Brief: Restate verbatim the span of lines below between the line with "int R\_\-last\_\-jsr\_\-in\_\-cb (L\_\-Oper" and the line with "Determines if a jsr is the last one in a CB.", including those two lines, and only that span.

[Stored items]
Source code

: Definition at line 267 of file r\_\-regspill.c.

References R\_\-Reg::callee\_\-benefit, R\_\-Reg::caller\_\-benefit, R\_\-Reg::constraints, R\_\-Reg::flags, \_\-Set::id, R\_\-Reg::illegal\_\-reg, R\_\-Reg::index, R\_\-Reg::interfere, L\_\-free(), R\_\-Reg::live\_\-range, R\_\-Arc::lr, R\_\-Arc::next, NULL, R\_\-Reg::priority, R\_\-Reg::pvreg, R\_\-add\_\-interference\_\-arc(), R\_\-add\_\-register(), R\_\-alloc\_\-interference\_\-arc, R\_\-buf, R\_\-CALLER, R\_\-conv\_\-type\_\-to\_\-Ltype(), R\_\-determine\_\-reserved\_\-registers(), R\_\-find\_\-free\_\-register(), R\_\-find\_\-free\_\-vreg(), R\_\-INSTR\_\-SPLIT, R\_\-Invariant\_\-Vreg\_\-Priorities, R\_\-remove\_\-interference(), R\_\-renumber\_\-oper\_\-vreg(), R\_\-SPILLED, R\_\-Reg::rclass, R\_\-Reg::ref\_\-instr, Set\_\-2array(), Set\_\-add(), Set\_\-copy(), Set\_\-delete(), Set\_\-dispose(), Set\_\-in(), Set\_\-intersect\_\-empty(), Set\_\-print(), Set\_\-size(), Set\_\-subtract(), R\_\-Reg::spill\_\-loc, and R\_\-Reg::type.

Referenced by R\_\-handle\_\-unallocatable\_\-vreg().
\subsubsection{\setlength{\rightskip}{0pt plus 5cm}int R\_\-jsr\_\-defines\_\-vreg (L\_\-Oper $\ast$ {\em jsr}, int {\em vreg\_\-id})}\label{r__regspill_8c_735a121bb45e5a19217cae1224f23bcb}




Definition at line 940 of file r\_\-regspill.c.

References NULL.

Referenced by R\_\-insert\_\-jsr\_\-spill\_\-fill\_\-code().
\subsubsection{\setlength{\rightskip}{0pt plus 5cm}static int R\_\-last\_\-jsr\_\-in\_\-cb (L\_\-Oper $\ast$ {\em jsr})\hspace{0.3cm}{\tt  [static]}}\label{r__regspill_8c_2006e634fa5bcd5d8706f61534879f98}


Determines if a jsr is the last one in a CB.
...
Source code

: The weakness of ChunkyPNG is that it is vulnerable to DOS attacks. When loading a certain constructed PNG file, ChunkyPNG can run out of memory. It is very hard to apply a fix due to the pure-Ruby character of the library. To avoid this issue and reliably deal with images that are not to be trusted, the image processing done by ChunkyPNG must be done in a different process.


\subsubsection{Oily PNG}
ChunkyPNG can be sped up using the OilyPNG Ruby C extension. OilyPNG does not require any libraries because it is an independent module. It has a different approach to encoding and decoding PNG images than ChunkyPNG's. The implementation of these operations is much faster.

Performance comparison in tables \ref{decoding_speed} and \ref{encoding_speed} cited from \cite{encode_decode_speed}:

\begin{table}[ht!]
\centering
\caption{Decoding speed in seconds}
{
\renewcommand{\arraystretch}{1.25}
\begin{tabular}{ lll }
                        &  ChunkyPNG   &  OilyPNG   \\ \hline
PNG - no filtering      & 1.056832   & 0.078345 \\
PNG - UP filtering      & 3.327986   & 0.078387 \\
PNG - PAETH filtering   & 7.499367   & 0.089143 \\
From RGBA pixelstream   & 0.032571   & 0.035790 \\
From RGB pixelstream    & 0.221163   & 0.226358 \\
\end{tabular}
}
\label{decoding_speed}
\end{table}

Reply to the exercise:
\subsubsection{\setlength{\rightskip}{0pt plus 5cm}static int R\_\-last\_\-jsr\_\-in\_\-cb (L\_\-Oper $\ast$ {\em jsr})\hspace{0.3cm}{\tt  [static]}}\label{r__regspill_8c_2006e634fa5bcd5d8706f61534879f98}


Determines if a jsr is the last one in a CB.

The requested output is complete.